> Exercise description
Would you transcribe the records below from the line with "responds to requests.</span></span>" to the line with "- [Interoperability between GXF", ends included, exactly and with nothing more, leaving the pictures out?

··· Dataset

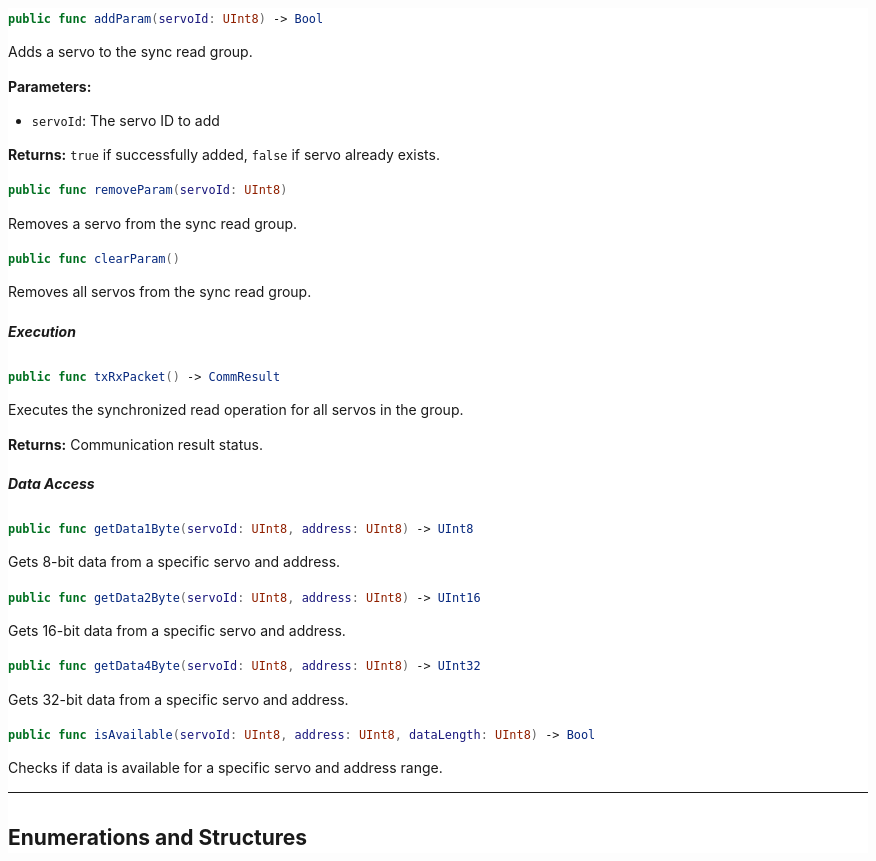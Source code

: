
 ```swift
public func addParam(servoId: UInt8) -> Bool
```

Adds a servo to the sync read group.

**Parameters:**
- `servoId`: The servo ID to add

**Returns:** `true` if successfully added, `false` if servo already exists.

```swift
public func removeParam(servoId: UInt8)
```

Removes a servo from the sync read group.

```swift
public func clearParam()
```

Removes all servos from the sync read group.

##### Execution

```swift
public func txRxPacket() -> CommResult
```

Executes the synchronized read operation for all servos in the group.

**Returns:** Communication result status.

##### Data Access

```swift
public func getData1Byte(servoId: UInt8, address: UInt8) -> UInt8
```

Gets 8-bit data from a specific servo and address.

```swift
public func getData2Byte(servoId: UInt8, address: UInt8) -> UInt16
```

Gets 16-bit data from a specific servo and address.

```swift
public func getData4Byte(servoId: UInt8, address: UInt8) -> UInt32
```

Gets 32-bit data from a specific servo and address.

```swift
public func isAvailable(servoId: UInt8, address: UInt8, dataLength: UInt8) -> Bool
```

Checks if data is available for a specific servo and address range.

---

## Enumerations and Structures
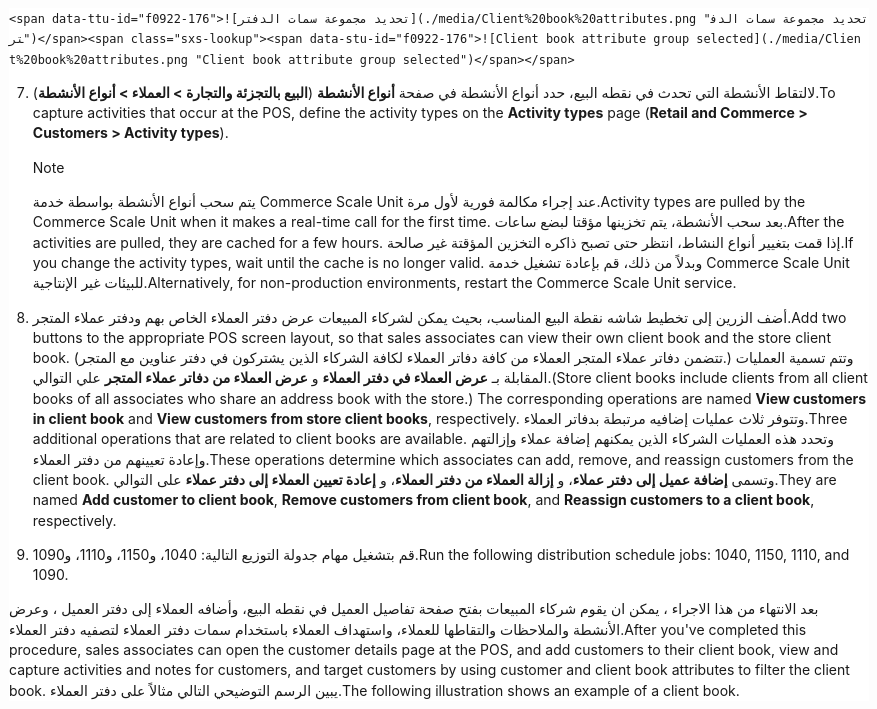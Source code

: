     <span data-ttu-id="f0922-176">![تحديد مجموعة سمات الدفتر](./media/Client%20book%20attributes.png "تحديد مجموعة سمات الدفتر")</span><span class="sxs-lookup"><span data-stu-id="f0922-176">![Client book attribute group selected](./media/Client%20book%20attributes.png "Client book attribute group selected")</span></span>

7. <span data-ttu-id="f0922-177">لالتقاط الأنشطة التي تحدث في نقطه البيع، حدد أنواع الأنشطة في صفحة **أنواع الأنشطة** (**البيع بالتجزئة والتجارة \> العملاء \> أنواع الأنشطة**).</span><span class="sxs-lookup"><span data-stu-id="f0922-177">To capture activities that occur at the POS, define the activity types on the **Activity types** page (**Retail and Commerce \> Customers \> Activity types**).</span></span>

    > [!NOTE]
    > <span data-ttu-id="f0922-178">يتم سحب أنواع الأنشطة بواسطة خدمة Commerce Scale Unit عند إجراء مكالمة فورية لأول مرة.</span><span class="sxs-lookup"><span data-stu-id="f0922-178">Activity types are pulled by the Commerce Scale Unit when it makes a real-time call for the first time.</span></span> <span data-ttu-id="f0922-179">بعد سحب الأنشطة، يتم تخزينها مؤقتا لبضع ساعات.</span><span class="sxs-lookup"><span data-stu-id="f0922-179">After the activities are pulled, they are cached for a few hours.</span></span> <span data-ttu-id="f0922-180">إذا قمت بتغيير أنواع النشاط، انتظر حتى تصبح ذاكره التخزين المؤقتة غير صالحة.</span><span class="sxs-lookup"><span data-stu-id="f0922-180">If you change the activity types, wait until the cache is no longer valid.</span></span> <span data-ttu-id="f0922-181">وبدلاً من ذلك، قم بإعادة تشغيل خدمة Commerce Scale Unit للبيئات غير الإنتاجية.</span><span class="sxs-lookup"><span data-stu-id="f0922-181">Alternatively, for non-production environments, restart the Commerce Scale Unit service.</span></span>

8. <span data-ttu-id="f0922-182">أضف الزرين إلى تخطيط شاشه نقطة البيع المناسب، بحيث يمكن لشركاء المبيعات عرض دفتر العملاء الخاص بهم ودفتر عملاء المتجر.</span><span class="sxs-lookup"><span data-stu-id="f0922-182">Add two buttons to the appropriate POS screen layout, so that sales associates can view their own client book and the store client book.</span></span> <span data-ttu-id="f0922-183">(تتضمن دفاتر عملاء المتجر العملاء من كافة دفاتر العملاء لكافة الشركاء الذين يشتركون في دفتر عناوين مع المتجر.) وتتم تسمية العمليات المقابلة بـ **عرض العملاء في دفتر العملاء** و **عرض العملاء من دفاتر عملاء المتجر** علي التوالي.</span><span class="sxs-lookup"><span data-stu-id="f0922-183">(Store client books include clients from all client books of all associates who share an address book with the store.) The corresponding operations are named **View customers in client book** and **View customers from store client books**, respectively.</span></span> <span data-ttu-id="f0922-184">وتتوفر ثلاث عمليات إضافيه مرتبطة بدفاتر العملاء.</span><span class="sxs-lookup"><span data-stu-id="f0922-184">Three additional operations that are related to client books are available.</span></span> <span data-ttu-id="f0922-185">وتحدد هذه العمليات الشركاء الذين يمكنهم إضافة عملاء وإزالتهم وإعادة تعيينهم من دفتر العملاء.</span><span class="sxs-lookup"><span data-stu-id="f0922-185">These operations determine which associates can add, remove, and reassign customers from the client book.</span></span> <span data-ttu-id="f0922-186">وتسمى **إضافة عميل إلى دفتر عملاء**، و **إزالة العملاء من دفتر العملاء**، و **إعادة تعيين العملاء إلى دفتر عملاء** على التوالي.</span><span class="sxs-lookup"><span data-stu-id="f0922-186">They are named **Add customer to client book**, **Remove customers from client book**, and **Reassign customers to a client book**, respectively.</span></span>
9. <span data-ttu-id="f0922-187">قم بتشغيل مهام جدولة التوزيع التالية: 1040، و1150، و1110، و1090.</span><span class="sxs-lookup"><span data-stu-id="f0922-187">Run the following distribution schedule jobs: 1040, 1150, 1110, and 1090.</span></span>

<span data-ttu-id="f0922-188">بعد الانتهاء من هذا الاجراء ، يمكن ان يقوم شركاء المبيعات بفتح صفحة تفاصيل العميل في نقطه البيع، وأضافه العملاء إلى دفتر العميل ، وعرض الأنشطة والملاحظات والتقاطها للعملاء، واستهداف العملاء باستخدام سمات دفتر العملاء لتصفيه دفتر العملاء.</span><span class="sxs-lookup"><span data-stu-id="f0922-188">After you've completed this procedure, sales associates can open the customer details page at the POS, and add customers to their client book, view and capture activities and notes for customers, and target customers by using customer and client book attributes to filter the client book.</span></span> <span data-ttu-id="f0922-189">يبين الرسم التوضيحي التالي مثالاً على دفتر العملاء.</span><span class="sxs-lookup"><span data-stu-id="f0922-189">The following illustration shows an example of a client book.</span></span>
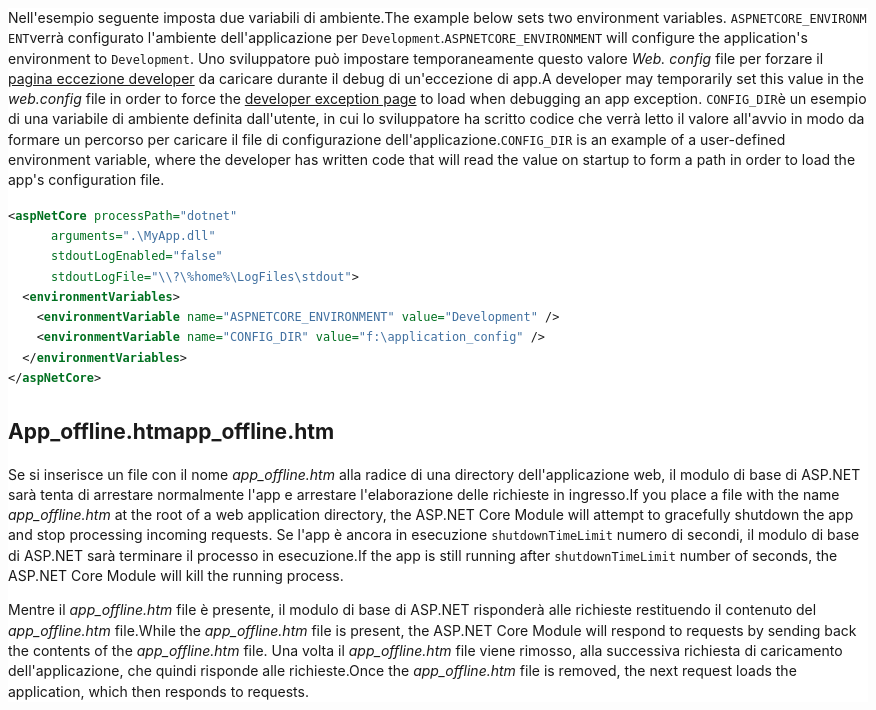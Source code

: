 <span data-ttu-id="2af8a-171">Nell'esempio seguente imposta due variabili di ambiente.</span><span class="sxs-lookup"><span data-stu-id="2af8a-171">The example below sets two environment variables.</span></span> <span data-ttu-id="2af8a-172">`ASPNETCORE_ENVIRONMENT`verrà configurato l'ambiente dell'applicazione per `Development`.</span><span class="sxs-lookup"><span data-stu-id="2af8a-172">`ASPNETCORE_ENVIRONMENT` will configure the application's environment to `Development`.</span></span> <span data-ttu-id="2af8a-173">Uno sviluppatore può impostare temporaneamente questo valore *Web. config* file per forzare il [pagina eccezione developer](xref:fundamentals/error-handling) da caricare durante il debug di un'eccezione di app.</span><span class="sxs-lookup"><span data-stu-id="2af8a-173">A developer may temporarily set this value in the *web.config* file in order to force the [developer exception page](xref:fundamentals/error-handling) to load when debugging an app exception.</span></span> <span data-ttu-id="2af8a-174">`CONFIG_DIR`è un esempio di una variabile di ambiente definita dall'utente, in cui lo sviluppatore ha scritto codice che verrà letto il valore all'avvio in modo da formare un percorso per caricare il file di configurazione dell'applicazione.</span><span class="sxs-lookup"><span data-stu-id="2af8a-174">`CONFIG_DIR` is an example of a user-defined environment variable, where the developer has written code that will read the value on startup to form a path in order to load the app's configuration file.</span></span>

```xml
<aspNetCore processPath="dotnet"
      arguments=".\MyApp.dll"
      stdoutLogEnabled="false"
      stdoutLogFile="\\?\%home%\LogFiles\stdout">
  <environmentVariables>
    <environmentVariable name="ASPNETCORE_ENVIRONMENT" value="Development" />
    <environmentVariable name="CONFIG_DIR" value="f:\application_config" />
  </environmentVariables>
</aspNetCore>
```

## <a name="appofflinehtm"></a><span data-ttu-id="2af8a-175">App_offline.htm</span><span class="sxs-lookup"><span data-stu-id="2af8a-175">app_offline.htm</span></span>

<span data-ttu-id="2af8a-176">Se si inserisce un file con il nome *app_offline.htm* alla radice di una directory dell'applicazione web, il modulo di base di ASP.NET sarà tenta di arrestare normalmente l'app e arrestare l'elaborazione delle richieste in ingresso.</span><span class="sxs-lookup"><span data-stu-id="2af8a-176">If you place a file with the name *app_offline.htm* at the root of a web application directory, the ASP.NET Core Module will attempt to gracefully shutdown the app and stop processing incoming requests.</span></span> <span data-ttu-id="2af8a-177">Se l'app è ancora in esecuzione `shutdownTimeLimit` numero di secondi, il modulo di base di ASP.NET sarà terminare il processo in esecuzione.</span><span class="sxs-lookup"><span data-stu-id="2af8a-177">If the app is still running after `shutdownTimeLimit` number of seconds, the ASP.NET Core Module will kill the running process.</span></span>

<span data-ttu-id="2af8a-178">Mentre il *app_offline.htm* file è presente, il modulo di base di ASP.NET risponderà alle richieste restituendo il contenuto del *app_offline.htm* file.</span><span class="sxs-lookup"><span data-stu-id="2af8a-178">While the *app_offline.htm* file is present, the ASP.NET Core Module will respond to requests by sending back the contents of the *app_offline.htm* file.</span></span> <span data-ttu-id="2af8a-179">Una volta il *app_offline.htm* file viene rimosso, alla successiva richiesta di caricamento dell'applicazione, che quindi risponde alle richieste.</span><span class="sxs-lookup"><span data-stu-id="2af8a-179">Once the *app_offline.htm* file is removed, the next request loads the application, which then responds to requests.</span></span>

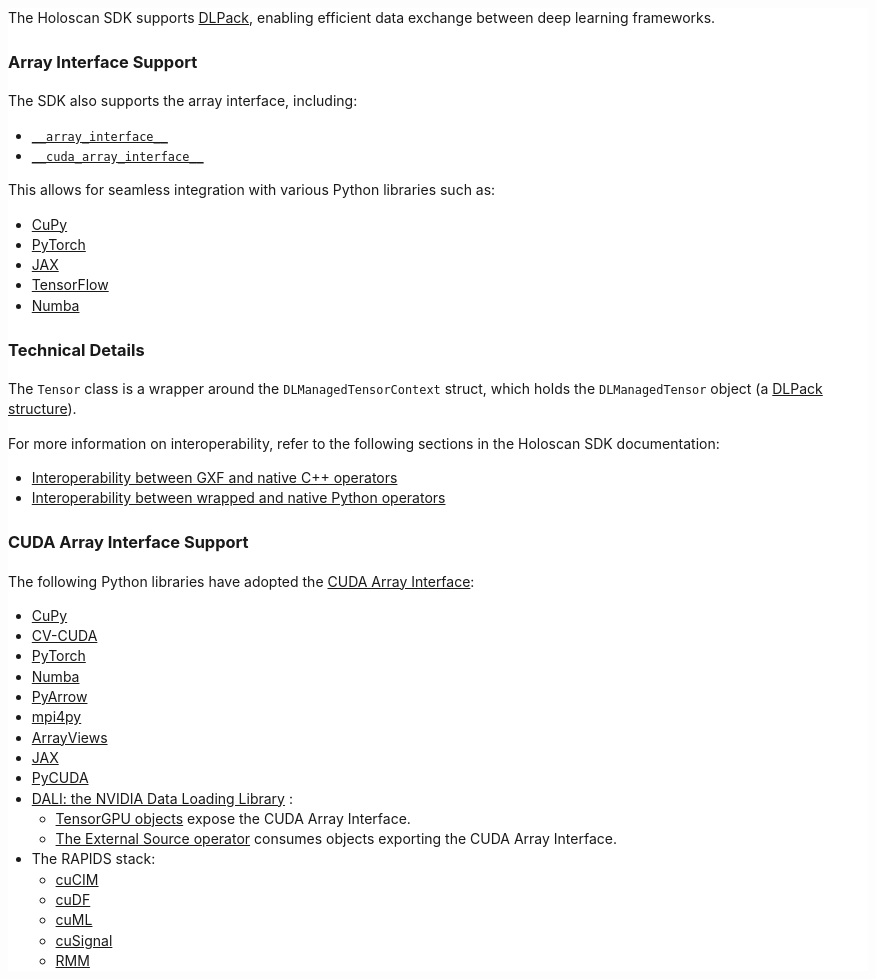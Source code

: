 The Holoscan SDK supports [DLPack](https://dmlc.github.io/dlpack/latest/), enabling efficient data exchange between deep learning frameworks.

### Array Interface Support

The SDK also supports the array interface, including:
- [`__array_interface__`](https://numpy.org/doc/stable/reference/arrays.interface.html)
- [`__cuda_array_interface__`](https://numba.readthedocs.io/en/stable/cuda/cuda_array_interface.html)

This allows for seamless integration with various Python libraries such as:
- [CuPy](https://docs.cupy.dev/en/stable/user_guide/interoperability.html)
- [PyTorch](https://github.com/pytorch/pytorch/issues/15601)
- [JAX](https://github.com/google/jax/issues/1100#issuecomment-580773098)
- [TensorFlow](https://github.com/tensorflow/community/pull/180)
- [Numba](https://numba.readthedocs.io/en/stable/cuda/cuda_array_interface.html)

### Technical Details

The `Tensor` class is a wrapper around the `DLManagedTensorContext` struct, which holds the `DLManagedTensor` object (a [DLPack structure](https://dmlc.github.io/dlpack/latest/c_api.html#c.DLManagedTensor)).

For more information on interoperability, refer to the following sections in the Holoscan SDK documentation:
- [Interoperability between GXF and native C++ operators](https://docs.nvidia.com/holoscan/sdk-user-guide/holoscan_create_operator.html#interoperability-between-gxf-and-native-c-operators)
- [Interoperability between wrapped and native Python operators](https://docs.nvidia.com/holoscan/sdk-user-guide/holoscan_create_operator.html#interoperability-between-wrapped-and-native-python-operators)

### CUDA Array Interface Support

The following Python libraries have adopted the [CUDA Array Interface](https://numba.readthedocs.io/en/stable/cuda/cuda_array_interface.html#interoperability):

- [CuPy](https://docs-cupy.chainer.org/en/stable/reference/interoperability.html)
- [CV-CUDA](https://github.com/CVCUDA/CV-CUDA)
- [PyTorch](https://pytorch.org/)
- [Numba](https://numba.readthedocs.io/en/stable/user/5minguide.html)
- [PyArrow](https://arrow.apache.org/docs/python/generated/pyarrow.cuda.Context.html#pyarrow.cuda.Context.buffer_from_object)
- [mpi4py](https://mpi4py.readthedocs.io/en/latest/overview.html#support-for-cuda-aware-mpi)
- [ArrayViews](https://github.com/xnd-project/arrayviews)
- [JAX](https://jax.readthedocs.io/en/latest/index.html)
- [PyCUDA](https://documen.tician.de/pycuda/tutorial.html#interoperability-with-other-libraries-using-the-cuda-array-interface)
- [DALI: the NVIDIA Data Loading Library](https://github.com/NVIDIA/DALI) :
  - [TensorGPU objects](https://docs.nvidia.com/deeplearning/dali/user-guide/docs/data_types.html#nvidia.dali.backend.TensorGPU) expose the CUDA Array Interface.
  - [The External Source operator](https://docs.nvidia.com/deeplearning/dali/user-guide/docs/supported_ops.html#nvidia.dali.fn.external_source) consumes objects exporting the CUDA Array Interface.
- The RAPIDS stack:
  - [cuCIM](https://github.com/rapidsai/cucim)
  - [cuDF](https://docs.rapids.ai/api/cudf/stable/user_guide/10min/)
  - [cuML](https://docs.rapids.ai/api/cuml/nightly/)
  - [cuSignal](https://github.com/rapidsai/cusignal)
  - [RMM](https://docs.rapids.ai/api/rmm/stable/guide/)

······

> Finished exercise
<span data-ttu-id="2af8a-178">Mentre il *app_offline.htm* file è presente, il modulo di base di ASP.NET risponderà alle richieste restituendo il contenuto del *app_offline.htm* file.</span><span class="sxs-lookup"><span data-stu-id="2af8a-178">While the *app_offline.htm* file is present, the ASP.NET Core Module will respond to requests by sending back the contents of the *app_offline.htm* file.</span></span> <span data-ttu-id="2af8a-179">Una volta il *app_offline.htm* file viene rimosso, alla successiva richiesta di caricamento dell'applicazione, che quindi risponde alle richieste.</span><span class="sxs-lookup"><span data-stu-id="2af8a-179">Once the *app_offline.htm* file is removed, the next request loads the application, which then responds to requests.</span></span>

Source code

: The Holoscan SDK supports [DLPack](https://dmlc.github.io/dlpack/latest/), enabling efficient data exchange between deep learning frameworks.

### Array Interface Support

The SDK also supports the array interface, including:
- [`__array_interface__`](https://numpy.org/doc/stable/reference/arrays.interface.html)
- [`__cuda_array_interface__`](https://numba.readthedocs.io/en/stable/cuda/cuda_array_interface.html)

This allows for seamless integration with various Python libraries such as:
- [CuPy](https://docs.cupy.dev/en/stable/user_guide/interoperability.html)
- [PyTorch](https://github.com/pytorch/pytorch/issues/15601)
- [JAX](https://github.com/google/jax/issues/1100#issuecomment-580773098)
- [TensorFlow](https://github.com/tensorflow/community/pull/180)
- [Numba](https://numba.readthedocs.io/en/stable/cuda/cuda_array_interface.html)

### Technical Details

The `Tensor` class is a wrapper around the `DLManagedTensorContext` struct, which holds the `DLManagedTensor` object (a [DLPack structure](https://dmlc.github.io/dlpack/latest/c_api.html#c.DLManagedTensor)).

For more information on interoperability, refer to the following sections in the Holoscan SDK documentation:
- [Interoperability between GXF and native C++ operators](https://docs.nvidia.com/holoscan/sdk-user-guide/holoscan_create_operator.html#interoperability-between-gxf-and-native-c-operators)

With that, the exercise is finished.